The Financial Services Authority, the regulator of financial services in the U.K., this week published final guidance intended to curb questionable sales incentives that can push unsuitable financial products upon consumers.

The guidance follows a review of sales incentives conducted by the FSA in September. That study, which reviewed 22 financial institutions, found that some didn't understand their own incentive programs because they were so complex. There was also, in many cases, inadequate governance and oversight of the design, approval and review of incentive programs, with risks not identified, assessed or adequately mitigated. One firm, for example, allowed sales staff to earn a bonus of 100% of their basic salary for the sale of loans and “payment protection insurance,” but the bonus was only payable to those who had sold that product to at least half their customers.

At that time, FSA Managing Director Martin Wheatley, who will also head that country's forthcoming Financial Conduct Authority once the current agency is split in two later this year, said firms would have up to 18 months to show a “back-to-basics approach” to products and sales incentives or risk facing punitive actions. The finalized guidance, he said on Wednesday, “gives financial firms a clear idea of what we expect from them and how they should manage their incentive schemes.”

Among the standards and suggested practices contained in the guidance:

  • Changing incentives so they are not based on sales volumes.
  • Reducing the value of incentive schemes linked to sales, or capping maximum payments.
  • Additional monitoring for higher performing sales staff
  • Strengthening governance arrangements around the design and sign-off of incentive programs

Business quality monitoring (including call monitoring for telephone sales), carried out by competent staff, can also be an effective control. Staff undertaking business quality monitoring should be sufficiently independent of the sales function to avoid inappropriate influence by sales staff or managers. Firms should take appropriate action where issues are identified, for example, reviewing individual sales, re-training and undertaking follow-up monitoring to ensure issues are not recurring.

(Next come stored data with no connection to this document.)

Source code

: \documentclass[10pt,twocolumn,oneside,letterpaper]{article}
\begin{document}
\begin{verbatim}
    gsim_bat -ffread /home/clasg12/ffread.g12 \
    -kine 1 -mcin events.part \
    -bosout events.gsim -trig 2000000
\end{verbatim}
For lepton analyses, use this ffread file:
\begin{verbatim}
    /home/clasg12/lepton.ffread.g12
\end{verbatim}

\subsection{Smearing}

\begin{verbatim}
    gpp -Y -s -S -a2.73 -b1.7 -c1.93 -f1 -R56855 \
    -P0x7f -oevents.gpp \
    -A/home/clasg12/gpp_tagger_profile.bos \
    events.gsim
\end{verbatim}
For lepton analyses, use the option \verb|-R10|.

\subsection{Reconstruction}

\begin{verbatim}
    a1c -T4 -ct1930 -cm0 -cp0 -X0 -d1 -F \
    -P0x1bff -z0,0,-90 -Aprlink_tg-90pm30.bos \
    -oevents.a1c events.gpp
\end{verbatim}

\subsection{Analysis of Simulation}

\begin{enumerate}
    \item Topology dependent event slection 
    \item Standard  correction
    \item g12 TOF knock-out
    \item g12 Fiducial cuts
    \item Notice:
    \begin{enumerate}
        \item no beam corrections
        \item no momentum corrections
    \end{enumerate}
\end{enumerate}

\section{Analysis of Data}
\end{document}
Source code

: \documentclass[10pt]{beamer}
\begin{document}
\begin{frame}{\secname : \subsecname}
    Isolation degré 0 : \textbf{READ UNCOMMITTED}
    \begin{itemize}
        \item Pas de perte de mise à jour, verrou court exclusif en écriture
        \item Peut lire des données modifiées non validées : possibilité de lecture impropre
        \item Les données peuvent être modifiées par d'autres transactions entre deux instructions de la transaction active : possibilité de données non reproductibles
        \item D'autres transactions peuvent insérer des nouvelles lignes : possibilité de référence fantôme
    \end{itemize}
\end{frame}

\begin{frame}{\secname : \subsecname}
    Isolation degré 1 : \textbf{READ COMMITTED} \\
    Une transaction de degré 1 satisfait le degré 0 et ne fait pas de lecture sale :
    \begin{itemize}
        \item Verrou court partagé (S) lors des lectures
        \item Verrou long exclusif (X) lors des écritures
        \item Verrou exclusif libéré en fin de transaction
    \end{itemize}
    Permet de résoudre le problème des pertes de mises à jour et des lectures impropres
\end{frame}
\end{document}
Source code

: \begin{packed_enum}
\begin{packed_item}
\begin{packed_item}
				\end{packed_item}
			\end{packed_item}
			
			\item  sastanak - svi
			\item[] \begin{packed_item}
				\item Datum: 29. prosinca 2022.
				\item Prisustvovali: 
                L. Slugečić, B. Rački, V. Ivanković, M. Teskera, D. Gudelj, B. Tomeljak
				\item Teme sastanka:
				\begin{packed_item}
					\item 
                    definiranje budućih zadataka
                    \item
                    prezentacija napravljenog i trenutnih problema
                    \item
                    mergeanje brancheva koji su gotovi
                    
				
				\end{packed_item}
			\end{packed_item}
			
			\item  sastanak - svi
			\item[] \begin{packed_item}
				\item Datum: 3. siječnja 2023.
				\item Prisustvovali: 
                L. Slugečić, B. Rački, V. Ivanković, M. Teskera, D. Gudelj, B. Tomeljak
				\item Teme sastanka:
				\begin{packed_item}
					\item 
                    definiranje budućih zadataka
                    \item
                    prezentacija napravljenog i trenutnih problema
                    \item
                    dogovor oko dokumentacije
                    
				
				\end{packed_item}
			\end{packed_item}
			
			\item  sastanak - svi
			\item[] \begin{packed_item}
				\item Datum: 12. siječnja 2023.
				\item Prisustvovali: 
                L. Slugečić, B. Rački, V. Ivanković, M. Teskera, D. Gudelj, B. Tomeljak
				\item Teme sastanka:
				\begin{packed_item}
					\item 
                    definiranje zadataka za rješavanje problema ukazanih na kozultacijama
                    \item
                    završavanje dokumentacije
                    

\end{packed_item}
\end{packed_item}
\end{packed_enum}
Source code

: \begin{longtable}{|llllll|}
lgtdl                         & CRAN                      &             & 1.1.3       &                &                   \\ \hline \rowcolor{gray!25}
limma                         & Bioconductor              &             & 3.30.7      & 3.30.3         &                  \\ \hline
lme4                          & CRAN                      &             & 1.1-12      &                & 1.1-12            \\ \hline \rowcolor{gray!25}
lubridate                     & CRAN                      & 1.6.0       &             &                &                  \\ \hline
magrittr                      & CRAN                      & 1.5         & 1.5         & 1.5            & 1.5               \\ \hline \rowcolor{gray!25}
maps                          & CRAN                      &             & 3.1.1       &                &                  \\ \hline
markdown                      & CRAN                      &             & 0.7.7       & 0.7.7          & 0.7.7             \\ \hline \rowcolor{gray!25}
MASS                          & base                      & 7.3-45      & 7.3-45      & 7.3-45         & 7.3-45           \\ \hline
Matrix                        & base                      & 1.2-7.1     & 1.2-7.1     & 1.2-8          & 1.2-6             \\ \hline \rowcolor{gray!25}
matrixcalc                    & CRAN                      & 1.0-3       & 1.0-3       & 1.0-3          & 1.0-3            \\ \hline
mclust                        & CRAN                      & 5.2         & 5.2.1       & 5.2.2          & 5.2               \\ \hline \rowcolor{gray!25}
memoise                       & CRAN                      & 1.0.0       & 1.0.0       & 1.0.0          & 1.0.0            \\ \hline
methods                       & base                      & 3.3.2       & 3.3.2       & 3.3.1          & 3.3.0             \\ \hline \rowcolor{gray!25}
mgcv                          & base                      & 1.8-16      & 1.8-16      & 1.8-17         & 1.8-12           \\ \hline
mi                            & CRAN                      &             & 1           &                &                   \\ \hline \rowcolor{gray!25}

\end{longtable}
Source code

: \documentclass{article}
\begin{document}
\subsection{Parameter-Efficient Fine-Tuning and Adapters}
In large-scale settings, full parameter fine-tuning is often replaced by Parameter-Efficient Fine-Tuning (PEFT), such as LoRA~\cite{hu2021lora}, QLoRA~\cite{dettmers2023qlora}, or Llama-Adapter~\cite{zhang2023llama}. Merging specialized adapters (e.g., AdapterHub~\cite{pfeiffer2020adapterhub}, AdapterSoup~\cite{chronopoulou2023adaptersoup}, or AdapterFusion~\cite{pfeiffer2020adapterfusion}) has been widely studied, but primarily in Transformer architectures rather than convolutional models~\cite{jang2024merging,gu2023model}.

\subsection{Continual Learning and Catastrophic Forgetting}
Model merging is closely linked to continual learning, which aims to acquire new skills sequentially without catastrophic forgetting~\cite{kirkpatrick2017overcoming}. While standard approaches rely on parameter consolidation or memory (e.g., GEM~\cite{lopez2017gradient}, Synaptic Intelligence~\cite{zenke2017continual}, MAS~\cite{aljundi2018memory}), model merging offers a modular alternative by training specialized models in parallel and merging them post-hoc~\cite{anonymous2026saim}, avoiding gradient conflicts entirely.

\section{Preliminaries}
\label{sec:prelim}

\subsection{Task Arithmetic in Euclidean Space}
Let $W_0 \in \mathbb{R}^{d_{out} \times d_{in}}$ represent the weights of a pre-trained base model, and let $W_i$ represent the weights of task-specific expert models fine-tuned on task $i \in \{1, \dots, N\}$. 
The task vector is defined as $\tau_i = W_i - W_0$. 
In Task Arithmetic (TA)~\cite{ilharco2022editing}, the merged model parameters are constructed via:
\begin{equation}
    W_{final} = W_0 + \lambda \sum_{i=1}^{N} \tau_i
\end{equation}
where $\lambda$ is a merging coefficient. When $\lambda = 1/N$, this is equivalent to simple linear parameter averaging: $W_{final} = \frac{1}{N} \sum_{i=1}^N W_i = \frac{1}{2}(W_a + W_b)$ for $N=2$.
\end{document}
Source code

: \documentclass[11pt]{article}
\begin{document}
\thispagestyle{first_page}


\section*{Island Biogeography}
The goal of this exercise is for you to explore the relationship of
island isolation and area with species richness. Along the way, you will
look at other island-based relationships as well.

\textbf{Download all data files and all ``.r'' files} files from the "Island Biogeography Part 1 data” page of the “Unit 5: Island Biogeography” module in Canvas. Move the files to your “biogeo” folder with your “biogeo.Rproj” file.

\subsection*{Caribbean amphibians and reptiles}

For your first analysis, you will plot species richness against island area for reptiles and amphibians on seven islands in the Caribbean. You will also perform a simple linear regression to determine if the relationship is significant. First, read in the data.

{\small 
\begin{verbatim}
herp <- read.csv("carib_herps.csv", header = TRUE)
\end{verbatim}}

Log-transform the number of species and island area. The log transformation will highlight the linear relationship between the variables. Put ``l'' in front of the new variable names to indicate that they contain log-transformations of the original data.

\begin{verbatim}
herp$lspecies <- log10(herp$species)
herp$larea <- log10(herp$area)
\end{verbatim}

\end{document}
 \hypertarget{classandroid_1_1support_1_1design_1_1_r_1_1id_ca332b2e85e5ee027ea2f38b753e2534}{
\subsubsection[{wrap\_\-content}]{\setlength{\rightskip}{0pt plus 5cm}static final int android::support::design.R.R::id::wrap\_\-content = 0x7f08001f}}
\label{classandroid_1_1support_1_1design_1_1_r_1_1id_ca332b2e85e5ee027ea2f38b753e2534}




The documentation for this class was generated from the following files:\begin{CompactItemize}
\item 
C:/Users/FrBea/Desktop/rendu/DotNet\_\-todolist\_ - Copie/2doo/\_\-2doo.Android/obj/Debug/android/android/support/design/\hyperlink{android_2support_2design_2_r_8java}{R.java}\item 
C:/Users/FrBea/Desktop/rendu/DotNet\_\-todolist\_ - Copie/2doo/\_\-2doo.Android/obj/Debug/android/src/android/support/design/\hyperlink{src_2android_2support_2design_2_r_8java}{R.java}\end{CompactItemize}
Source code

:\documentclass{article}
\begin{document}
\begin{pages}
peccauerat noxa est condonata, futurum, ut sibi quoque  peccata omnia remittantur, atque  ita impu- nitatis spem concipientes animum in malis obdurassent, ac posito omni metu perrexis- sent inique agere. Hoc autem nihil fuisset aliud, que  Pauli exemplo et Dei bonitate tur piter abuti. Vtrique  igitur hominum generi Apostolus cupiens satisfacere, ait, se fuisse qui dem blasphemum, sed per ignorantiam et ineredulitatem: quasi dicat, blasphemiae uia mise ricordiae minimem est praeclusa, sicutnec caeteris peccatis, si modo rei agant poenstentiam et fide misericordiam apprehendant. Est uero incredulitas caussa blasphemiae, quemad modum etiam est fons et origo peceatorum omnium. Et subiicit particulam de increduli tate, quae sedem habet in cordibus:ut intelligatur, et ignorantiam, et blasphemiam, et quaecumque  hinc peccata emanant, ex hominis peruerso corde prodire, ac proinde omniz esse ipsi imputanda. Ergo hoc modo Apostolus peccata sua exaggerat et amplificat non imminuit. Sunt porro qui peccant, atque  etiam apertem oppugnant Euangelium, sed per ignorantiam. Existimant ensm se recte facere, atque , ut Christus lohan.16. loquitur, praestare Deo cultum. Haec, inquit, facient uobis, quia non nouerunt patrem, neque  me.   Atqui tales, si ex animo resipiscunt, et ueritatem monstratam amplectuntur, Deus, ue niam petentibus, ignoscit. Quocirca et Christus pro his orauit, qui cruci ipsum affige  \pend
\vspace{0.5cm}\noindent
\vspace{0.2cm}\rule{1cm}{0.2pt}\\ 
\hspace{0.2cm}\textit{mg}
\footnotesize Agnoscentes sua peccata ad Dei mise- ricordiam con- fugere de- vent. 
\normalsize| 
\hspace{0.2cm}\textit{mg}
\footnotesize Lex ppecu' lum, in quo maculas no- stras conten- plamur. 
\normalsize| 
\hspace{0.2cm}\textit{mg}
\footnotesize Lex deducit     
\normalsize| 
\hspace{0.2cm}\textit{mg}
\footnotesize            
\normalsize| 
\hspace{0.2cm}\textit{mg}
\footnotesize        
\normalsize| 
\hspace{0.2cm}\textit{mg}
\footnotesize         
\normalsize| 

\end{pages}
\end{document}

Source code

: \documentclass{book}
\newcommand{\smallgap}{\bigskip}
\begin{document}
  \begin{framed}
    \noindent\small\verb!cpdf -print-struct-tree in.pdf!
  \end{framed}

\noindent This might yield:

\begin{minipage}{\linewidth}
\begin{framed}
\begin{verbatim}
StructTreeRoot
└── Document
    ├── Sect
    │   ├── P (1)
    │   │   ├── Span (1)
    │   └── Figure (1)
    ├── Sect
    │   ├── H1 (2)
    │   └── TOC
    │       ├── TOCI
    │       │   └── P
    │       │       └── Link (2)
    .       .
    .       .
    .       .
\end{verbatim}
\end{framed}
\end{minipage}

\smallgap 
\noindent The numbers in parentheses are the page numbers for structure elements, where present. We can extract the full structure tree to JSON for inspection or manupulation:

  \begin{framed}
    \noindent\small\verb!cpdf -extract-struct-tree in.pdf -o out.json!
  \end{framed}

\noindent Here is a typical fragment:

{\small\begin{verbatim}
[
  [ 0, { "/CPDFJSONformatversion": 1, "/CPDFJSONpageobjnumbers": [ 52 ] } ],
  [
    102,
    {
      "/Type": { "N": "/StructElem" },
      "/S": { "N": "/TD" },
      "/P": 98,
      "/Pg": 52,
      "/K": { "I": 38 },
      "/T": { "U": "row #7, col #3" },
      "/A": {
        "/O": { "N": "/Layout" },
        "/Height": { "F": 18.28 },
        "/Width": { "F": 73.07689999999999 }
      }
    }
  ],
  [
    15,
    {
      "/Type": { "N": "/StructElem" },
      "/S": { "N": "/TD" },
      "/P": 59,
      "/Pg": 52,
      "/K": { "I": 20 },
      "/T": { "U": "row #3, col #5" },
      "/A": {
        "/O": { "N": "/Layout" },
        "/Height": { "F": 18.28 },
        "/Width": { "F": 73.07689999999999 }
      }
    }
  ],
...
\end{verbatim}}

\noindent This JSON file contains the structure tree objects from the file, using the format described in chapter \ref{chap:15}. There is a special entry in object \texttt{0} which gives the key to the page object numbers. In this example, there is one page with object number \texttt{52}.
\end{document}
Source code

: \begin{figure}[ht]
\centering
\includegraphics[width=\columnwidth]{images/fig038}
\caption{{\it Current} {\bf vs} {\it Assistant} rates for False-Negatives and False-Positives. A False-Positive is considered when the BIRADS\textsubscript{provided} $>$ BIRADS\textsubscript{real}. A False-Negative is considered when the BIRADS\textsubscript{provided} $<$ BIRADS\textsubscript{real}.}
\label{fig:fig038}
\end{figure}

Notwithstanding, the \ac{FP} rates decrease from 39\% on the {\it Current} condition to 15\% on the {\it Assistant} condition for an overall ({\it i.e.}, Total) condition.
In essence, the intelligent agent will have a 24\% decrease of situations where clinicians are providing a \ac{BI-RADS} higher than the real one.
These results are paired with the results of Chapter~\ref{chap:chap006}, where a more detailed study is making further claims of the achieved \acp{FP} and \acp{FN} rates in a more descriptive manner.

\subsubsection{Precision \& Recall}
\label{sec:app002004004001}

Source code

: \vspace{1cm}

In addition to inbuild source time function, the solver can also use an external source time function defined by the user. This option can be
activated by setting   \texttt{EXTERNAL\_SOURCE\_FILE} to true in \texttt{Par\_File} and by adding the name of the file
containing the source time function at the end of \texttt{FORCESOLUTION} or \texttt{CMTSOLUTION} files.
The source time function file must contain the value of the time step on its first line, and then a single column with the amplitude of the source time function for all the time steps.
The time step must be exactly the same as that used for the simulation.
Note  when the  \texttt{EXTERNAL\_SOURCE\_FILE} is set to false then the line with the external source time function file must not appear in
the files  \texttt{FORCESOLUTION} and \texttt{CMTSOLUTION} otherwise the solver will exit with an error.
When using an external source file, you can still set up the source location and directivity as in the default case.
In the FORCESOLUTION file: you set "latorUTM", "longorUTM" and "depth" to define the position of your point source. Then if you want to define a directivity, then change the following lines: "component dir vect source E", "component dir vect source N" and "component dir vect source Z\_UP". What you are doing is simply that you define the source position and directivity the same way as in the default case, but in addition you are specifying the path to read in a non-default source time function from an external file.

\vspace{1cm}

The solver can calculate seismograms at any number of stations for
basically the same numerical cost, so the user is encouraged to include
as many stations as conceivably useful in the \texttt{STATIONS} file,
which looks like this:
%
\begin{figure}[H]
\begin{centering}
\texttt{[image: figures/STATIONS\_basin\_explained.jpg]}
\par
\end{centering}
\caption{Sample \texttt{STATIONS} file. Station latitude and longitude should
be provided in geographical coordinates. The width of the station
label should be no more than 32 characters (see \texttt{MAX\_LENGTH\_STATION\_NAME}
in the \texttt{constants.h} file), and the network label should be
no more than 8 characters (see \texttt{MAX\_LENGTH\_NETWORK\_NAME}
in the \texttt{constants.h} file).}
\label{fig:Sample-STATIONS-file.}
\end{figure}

Although it may be harder to monitor face-to-face sales conversations, it is suggested that firms can identify inappropriate behaviors by such controls as: mystery shopping; contacting a sample of customers shortly after completing a sale; recording face-to-face sales conversations for later review; or additional scrutiny of high- performing sales staff or those with unusual sales trends.

A similar crackdown on questionable incentive practices and is also underway in the U.S. The Consumer Financial Protection Bureau has been reviewing sales incentives at credit card companies and, this past summer, with its first public enforcement action, ordered Capital One Bank to refund approximately $140 million to nearly two million customers. The action resulted from a CFPB examination that identified “deceptive marketing tactics” used by Capital One's vendors to pressure or mislead consumers into paying for add-on products, among them payment protection insurance.